§ What you should do
Scan the records for the string "Récupérer", then copy each line that has it.
++++++
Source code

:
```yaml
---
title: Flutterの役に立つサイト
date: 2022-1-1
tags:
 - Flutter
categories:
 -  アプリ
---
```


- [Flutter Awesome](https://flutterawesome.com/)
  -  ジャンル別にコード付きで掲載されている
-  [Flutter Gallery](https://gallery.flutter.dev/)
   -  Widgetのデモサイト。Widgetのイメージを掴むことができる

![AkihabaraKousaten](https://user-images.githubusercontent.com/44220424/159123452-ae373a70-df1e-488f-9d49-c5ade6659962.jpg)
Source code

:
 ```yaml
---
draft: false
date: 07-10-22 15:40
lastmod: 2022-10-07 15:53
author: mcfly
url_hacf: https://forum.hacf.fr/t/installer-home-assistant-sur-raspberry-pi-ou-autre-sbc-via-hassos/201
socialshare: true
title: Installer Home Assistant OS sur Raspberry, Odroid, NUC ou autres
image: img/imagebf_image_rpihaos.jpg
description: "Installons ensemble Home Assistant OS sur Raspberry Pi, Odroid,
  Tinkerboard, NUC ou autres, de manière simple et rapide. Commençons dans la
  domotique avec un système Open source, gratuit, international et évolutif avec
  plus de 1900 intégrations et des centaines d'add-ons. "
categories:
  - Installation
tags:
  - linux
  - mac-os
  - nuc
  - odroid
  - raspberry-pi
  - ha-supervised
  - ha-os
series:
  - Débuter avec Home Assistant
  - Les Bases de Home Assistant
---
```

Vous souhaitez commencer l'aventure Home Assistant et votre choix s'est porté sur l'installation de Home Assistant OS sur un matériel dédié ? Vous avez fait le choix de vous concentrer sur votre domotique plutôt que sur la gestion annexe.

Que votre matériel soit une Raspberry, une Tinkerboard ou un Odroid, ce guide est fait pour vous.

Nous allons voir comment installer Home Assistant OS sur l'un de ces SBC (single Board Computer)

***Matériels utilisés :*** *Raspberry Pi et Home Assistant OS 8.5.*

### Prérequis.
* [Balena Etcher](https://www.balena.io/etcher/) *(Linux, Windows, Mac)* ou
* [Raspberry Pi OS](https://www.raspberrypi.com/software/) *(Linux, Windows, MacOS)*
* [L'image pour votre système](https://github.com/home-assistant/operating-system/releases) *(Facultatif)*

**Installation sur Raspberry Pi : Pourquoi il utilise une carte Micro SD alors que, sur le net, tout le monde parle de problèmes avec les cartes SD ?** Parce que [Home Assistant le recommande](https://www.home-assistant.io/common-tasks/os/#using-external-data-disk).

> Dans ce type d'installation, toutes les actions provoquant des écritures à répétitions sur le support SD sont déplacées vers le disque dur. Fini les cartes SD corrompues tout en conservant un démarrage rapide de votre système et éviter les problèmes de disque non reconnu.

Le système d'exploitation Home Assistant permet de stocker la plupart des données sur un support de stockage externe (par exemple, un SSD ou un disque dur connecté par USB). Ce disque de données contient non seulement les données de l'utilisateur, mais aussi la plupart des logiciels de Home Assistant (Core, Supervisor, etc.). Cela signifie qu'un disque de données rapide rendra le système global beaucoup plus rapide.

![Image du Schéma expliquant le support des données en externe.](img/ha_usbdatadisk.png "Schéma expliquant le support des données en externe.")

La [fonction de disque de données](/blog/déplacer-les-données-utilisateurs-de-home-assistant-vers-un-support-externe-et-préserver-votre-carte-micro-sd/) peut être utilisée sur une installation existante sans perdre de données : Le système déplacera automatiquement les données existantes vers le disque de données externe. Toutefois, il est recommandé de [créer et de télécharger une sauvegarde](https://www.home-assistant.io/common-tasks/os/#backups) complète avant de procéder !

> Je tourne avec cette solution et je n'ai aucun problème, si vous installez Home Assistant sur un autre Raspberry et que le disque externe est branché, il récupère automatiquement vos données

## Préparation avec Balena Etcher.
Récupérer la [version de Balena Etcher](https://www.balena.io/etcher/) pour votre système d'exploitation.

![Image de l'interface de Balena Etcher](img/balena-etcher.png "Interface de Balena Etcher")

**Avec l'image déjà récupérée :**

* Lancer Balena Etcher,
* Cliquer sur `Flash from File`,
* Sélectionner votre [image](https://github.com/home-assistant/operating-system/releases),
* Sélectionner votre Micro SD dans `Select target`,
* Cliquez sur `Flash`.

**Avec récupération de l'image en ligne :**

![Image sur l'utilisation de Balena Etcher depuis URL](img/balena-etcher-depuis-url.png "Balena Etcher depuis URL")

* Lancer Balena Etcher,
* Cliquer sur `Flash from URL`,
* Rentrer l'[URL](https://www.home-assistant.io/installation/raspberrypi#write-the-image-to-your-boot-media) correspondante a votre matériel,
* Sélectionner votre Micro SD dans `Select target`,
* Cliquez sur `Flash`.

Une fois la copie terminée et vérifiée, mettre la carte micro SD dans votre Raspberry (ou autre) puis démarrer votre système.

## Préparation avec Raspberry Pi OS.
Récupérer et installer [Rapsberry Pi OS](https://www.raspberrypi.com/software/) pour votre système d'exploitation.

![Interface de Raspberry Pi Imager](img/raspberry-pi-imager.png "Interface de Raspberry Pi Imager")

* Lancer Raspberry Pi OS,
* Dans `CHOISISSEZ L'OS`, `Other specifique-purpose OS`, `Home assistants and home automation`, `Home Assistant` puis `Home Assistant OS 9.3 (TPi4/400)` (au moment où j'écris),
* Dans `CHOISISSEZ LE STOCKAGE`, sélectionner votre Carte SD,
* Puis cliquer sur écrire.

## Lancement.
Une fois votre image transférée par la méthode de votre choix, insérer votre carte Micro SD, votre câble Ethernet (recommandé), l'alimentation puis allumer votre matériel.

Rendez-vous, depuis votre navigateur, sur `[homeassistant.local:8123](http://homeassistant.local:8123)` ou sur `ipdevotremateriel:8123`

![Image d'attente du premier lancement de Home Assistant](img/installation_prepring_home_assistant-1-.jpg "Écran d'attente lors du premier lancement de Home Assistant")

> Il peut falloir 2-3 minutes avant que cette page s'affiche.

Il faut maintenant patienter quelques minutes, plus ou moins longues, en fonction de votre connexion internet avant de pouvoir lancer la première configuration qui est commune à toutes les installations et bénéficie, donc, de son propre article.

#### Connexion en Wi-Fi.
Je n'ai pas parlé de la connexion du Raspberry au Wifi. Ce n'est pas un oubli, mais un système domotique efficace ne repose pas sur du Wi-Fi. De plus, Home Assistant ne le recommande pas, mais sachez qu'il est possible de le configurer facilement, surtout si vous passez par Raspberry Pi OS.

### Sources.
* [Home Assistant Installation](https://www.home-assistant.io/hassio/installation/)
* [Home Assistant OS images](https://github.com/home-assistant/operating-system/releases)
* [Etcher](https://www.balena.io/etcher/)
++++++
§ Task result
Récupérer la [version de Balena Etcher](https://www.balena.io/etcher/) pour votre système d'exploitation.
Récupérer et installer [Rapsberry Pi OS](https://www.raspberrypi.com/software/) pour votre système d'exploitation.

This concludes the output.